Inilah Sejarah Awal Mula Mengapa Cincin Tunangan Unik Harus Berupa Berlian

Inilah Sejarah Awal Mula Mengapa Cincin Tunangan Unik Harus Berupa Berlian

Pernahkah Anda berfikir bahwa mengapa setiap dilaksanakannya pertunangan, maka kebanyakan cincin yang diberikan oleh sang pria adalah cincin dengan mata sebuah berlian, meskipun dilain sisi, ada juga yang memberikan cincin dengan berlian kecil dibagian ring atau pengikatnya?
 

Apakah penggunaan berlian ini memiliki makna khusus atau semacamnya, yang membuatnya menjadi sebuah cincin tunangan unik? Daripada penasaran, lebih baik kita simak penjelasan selengkapnya berikut ini.
 

Jika melirik kebelakang, maka proses pemberian cincin berlian pada saat tunangan sudah dilakukan sejak abad pertengahan yang lalu. Namun sayangnya, pada waktu itu, pemberian cincin berlian bukanlah sesuatu yang sakral, sekaligus belum menjadi satu hal yang romantis pada waktu itu. Sehingga bisa dikatakan bahwa asal muasal pemberian berlian sebagai Cincin Tunangan Unik, bukanlah berawal dari sesuatu yang romantis atau semacamnya.
 

Diketahui pada tahun 1900-an, sebuah perusahaan yang bergerak dibidang pertambangan serta perdagangan berlian terbesar di dunia kala itu, menciptakan sebuah opini yang kemudian berkembang di masyarakat. Pada masa itu, Afrika Selatan tengah dibanjiri dengan banyaknya penemuan berlian, sehingga membuat harga dari sebuah berlian menjadi turun, dan perusahaan tambang tersebut pun akhirnya merugi.
 

Hingga pada akhirnya perusahaan tersebut menciptakan sebuah rencana untuk kembali memasarkan berlian sebagai sebuah perhiasan yang mahal agar perusahaan mereka tidak kembali merugi. Dan pada akhirnya, mereka pun menemukan cara, yakni dengan mengaitkan berlian dengan sebuah pertunangan.
 

Kemudian mereka menciptakan sebuah iklan yang menggiring opini masyarakat bahwa berlian menjadi sebuah kebutuhan wajib bagi mereka yang ingin menikah.
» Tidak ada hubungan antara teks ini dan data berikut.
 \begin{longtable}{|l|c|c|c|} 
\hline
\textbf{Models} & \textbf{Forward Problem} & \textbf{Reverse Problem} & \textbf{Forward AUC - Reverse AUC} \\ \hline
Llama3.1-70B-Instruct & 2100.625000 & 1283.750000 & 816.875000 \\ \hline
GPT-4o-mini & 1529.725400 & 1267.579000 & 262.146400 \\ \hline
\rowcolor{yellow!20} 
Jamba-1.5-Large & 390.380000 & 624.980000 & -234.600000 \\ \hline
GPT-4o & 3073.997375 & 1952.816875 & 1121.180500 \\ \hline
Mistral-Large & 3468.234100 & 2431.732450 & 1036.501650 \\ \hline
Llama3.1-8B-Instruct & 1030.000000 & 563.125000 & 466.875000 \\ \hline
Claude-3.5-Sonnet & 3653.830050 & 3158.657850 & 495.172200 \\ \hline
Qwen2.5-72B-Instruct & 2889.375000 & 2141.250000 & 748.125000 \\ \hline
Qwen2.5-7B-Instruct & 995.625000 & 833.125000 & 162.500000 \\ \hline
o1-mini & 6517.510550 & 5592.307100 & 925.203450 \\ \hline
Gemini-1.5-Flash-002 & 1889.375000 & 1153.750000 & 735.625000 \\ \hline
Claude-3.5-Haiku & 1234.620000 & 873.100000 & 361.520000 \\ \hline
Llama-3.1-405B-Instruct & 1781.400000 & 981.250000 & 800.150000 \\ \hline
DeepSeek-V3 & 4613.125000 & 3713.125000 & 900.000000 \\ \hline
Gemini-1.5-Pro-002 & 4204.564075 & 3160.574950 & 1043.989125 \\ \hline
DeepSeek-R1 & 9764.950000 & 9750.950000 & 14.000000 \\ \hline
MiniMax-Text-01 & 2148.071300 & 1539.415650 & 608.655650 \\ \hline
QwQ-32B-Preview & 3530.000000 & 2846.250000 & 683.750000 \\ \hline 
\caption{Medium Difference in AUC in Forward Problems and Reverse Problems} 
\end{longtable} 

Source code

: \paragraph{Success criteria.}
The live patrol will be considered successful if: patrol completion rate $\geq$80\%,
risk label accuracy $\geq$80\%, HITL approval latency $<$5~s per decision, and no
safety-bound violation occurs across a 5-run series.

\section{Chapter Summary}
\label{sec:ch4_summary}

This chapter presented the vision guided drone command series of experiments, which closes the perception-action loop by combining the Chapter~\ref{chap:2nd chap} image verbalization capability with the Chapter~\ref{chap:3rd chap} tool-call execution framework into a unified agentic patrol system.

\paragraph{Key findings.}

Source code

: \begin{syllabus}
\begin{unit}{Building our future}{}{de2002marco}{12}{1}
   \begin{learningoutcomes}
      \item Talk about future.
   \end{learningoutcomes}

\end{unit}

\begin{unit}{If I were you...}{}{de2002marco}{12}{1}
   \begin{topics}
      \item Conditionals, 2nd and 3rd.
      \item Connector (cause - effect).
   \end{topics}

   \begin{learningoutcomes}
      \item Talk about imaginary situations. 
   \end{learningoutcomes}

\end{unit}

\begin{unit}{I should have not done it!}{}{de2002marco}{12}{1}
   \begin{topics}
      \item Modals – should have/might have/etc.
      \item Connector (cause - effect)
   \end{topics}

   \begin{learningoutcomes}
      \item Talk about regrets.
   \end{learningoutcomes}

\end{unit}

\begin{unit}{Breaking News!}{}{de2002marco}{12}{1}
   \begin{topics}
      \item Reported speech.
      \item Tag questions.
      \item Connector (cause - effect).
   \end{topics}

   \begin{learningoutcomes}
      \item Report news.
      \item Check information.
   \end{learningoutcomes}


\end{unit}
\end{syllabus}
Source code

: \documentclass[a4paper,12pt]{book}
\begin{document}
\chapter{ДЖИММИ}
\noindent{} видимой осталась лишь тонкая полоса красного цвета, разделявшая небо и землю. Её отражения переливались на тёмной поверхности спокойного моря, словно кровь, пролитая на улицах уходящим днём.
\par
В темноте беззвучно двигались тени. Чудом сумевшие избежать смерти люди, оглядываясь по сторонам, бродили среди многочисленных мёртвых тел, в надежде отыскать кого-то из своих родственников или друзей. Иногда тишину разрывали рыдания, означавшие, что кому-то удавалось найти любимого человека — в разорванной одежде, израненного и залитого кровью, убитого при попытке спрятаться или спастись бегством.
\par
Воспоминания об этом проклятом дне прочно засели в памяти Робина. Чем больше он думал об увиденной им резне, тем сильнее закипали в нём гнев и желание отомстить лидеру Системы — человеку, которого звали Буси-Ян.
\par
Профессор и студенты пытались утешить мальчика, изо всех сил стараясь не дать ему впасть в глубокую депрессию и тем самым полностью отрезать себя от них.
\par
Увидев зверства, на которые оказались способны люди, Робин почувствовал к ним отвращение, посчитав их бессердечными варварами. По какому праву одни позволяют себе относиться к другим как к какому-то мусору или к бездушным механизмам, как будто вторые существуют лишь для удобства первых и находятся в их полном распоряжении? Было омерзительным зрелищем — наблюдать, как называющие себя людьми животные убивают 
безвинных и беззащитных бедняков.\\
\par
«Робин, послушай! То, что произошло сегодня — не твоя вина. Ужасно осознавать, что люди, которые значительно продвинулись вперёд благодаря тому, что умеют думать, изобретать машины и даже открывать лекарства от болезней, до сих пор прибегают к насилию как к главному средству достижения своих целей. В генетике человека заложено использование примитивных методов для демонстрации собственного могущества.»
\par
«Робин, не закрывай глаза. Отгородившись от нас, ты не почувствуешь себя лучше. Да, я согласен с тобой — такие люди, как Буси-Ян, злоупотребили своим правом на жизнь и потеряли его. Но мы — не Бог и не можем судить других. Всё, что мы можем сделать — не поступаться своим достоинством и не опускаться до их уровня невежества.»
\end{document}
Alhasil, dalam setiap benak masyarakat kala itu, tercipta suatu pemikiran yang menyatakan bahwa jika seorang wanita yang ingin bertunangan tidak mendapatkan cincin tunangan unik berupa berlian, maka dia akan dicap sebagai wanita yang kurang beruntung dibandingkan dengan teman-temannya yang lain.
 

Puncaknya, pada tahun 1947 perusahaan tersebut berhasil secara sempurna mencitpkan sebuah kampanye pemasaran berlian dengan slogan “Diamond are Forever” atau “berlian adalah selamanya” yang berarti bahwa berlian sebagai sebuah lambang cinta yang abadi.
 

Dan berkat proses penciptaan yang dilakukan oleh perusahaan tambang tersebut, hingga saat ini berlian selalu digunakan dalam setiap proses pertunangan sebagai cincin tunangan unik bagi pasangannya.